Task requirements: In the records below, begin at the line that has "and it's dual" and stop after the line that has "This result is"; quote those lines verbatim and nothing more.

Supplied entries:
▼

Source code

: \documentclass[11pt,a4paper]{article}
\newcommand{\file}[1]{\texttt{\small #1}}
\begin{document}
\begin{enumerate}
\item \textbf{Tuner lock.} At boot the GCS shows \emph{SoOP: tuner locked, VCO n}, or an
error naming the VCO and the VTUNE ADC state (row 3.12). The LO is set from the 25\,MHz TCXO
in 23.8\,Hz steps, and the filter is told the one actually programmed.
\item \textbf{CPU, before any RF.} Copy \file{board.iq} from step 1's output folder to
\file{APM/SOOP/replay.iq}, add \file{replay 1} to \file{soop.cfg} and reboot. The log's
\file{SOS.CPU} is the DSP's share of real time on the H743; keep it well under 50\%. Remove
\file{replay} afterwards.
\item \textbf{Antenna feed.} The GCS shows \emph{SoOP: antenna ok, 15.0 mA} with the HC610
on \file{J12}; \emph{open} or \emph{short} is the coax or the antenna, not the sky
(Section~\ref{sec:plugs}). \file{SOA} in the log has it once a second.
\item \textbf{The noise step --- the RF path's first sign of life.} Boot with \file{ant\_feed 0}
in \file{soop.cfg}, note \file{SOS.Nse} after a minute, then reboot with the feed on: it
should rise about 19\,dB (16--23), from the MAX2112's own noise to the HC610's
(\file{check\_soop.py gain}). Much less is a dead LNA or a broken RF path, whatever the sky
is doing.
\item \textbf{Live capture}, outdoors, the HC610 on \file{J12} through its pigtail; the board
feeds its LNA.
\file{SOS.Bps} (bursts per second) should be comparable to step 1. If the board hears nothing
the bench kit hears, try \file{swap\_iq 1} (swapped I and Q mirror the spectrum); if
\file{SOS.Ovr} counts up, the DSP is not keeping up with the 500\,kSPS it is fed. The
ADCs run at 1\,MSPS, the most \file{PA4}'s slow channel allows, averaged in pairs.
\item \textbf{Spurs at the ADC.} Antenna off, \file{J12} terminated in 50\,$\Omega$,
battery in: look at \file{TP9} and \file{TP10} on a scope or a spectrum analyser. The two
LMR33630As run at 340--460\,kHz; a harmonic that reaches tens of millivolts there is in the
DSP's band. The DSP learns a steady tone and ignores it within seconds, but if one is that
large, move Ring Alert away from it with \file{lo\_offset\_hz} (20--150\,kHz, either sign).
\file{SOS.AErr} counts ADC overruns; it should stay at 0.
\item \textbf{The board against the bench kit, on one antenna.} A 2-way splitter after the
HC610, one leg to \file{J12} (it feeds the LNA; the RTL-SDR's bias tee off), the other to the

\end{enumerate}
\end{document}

▲
▼

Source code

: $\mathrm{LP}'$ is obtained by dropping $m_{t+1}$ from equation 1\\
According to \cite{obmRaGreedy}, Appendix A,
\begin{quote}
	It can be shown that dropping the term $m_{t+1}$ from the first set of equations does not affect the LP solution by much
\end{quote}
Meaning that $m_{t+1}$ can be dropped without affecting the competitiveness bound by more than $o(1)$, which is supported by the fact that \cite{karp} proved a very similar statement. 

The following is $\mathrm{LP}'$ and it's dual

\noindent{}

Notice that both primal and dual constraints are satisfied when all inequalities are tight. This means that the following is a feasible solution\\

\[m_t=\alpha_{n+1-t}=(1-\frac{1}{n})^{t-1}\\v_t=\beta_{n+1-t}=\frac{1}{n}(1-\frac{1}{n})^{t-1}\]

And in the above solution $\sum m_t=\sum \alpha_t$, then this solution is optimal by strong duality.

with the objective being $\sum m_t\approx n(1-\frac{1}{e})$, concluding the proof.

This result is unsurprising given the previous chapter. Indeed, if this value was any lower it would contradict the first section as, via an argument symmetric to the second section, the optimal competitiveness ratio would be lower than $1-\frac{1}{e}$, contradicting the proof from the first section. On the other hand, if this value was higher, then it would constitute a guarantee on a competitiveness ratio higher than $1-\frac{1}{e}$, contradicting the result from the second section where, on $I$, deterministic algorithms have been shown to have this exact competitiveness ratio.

▲
▼

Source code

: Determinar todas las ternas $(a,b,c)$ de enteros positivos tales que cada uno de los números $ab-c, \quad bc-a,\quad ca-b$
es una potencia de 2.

▲

Answer area:
The following is $\mathrm{LP}'$ and it's dual

\noindent{}

Notice that both primal and dual constraints are satisfied when all inequalities are tight. This means that the following is a feasible solution\\

\[m_t=\alpha_{n+1-t}=(1-\frac{1}{n})^{t-1}\\v_t=\beta_{n+1-t}=\frac{1}{n}(1-\frac{1}{n})^{t-1}\]

And in the above solution $\sum m_t=\sum \alpha_t$, then this solution is optimal by strong duality.

with the objective being $\sum m_t\approx n(1-\frac{1}{e})$, concluding the proof.

This result is unsurprising given the previous chapter. Indeed, if this value was any lower it would contradict the first section as, via an argument symmetric to the second section, the optimal competitiveness ratio would be lower than $1-\frac{1}{e}$, contradicting the proof from the first section. On the other hand, if this value was higher, then it would constitute a guarantee on a competitiveness ratio higher than $1-\frac{1}{e}$, contradicting the result from the second section where, on $I$, deterministic algorithms have been shown to have this exact competitiveness ratio.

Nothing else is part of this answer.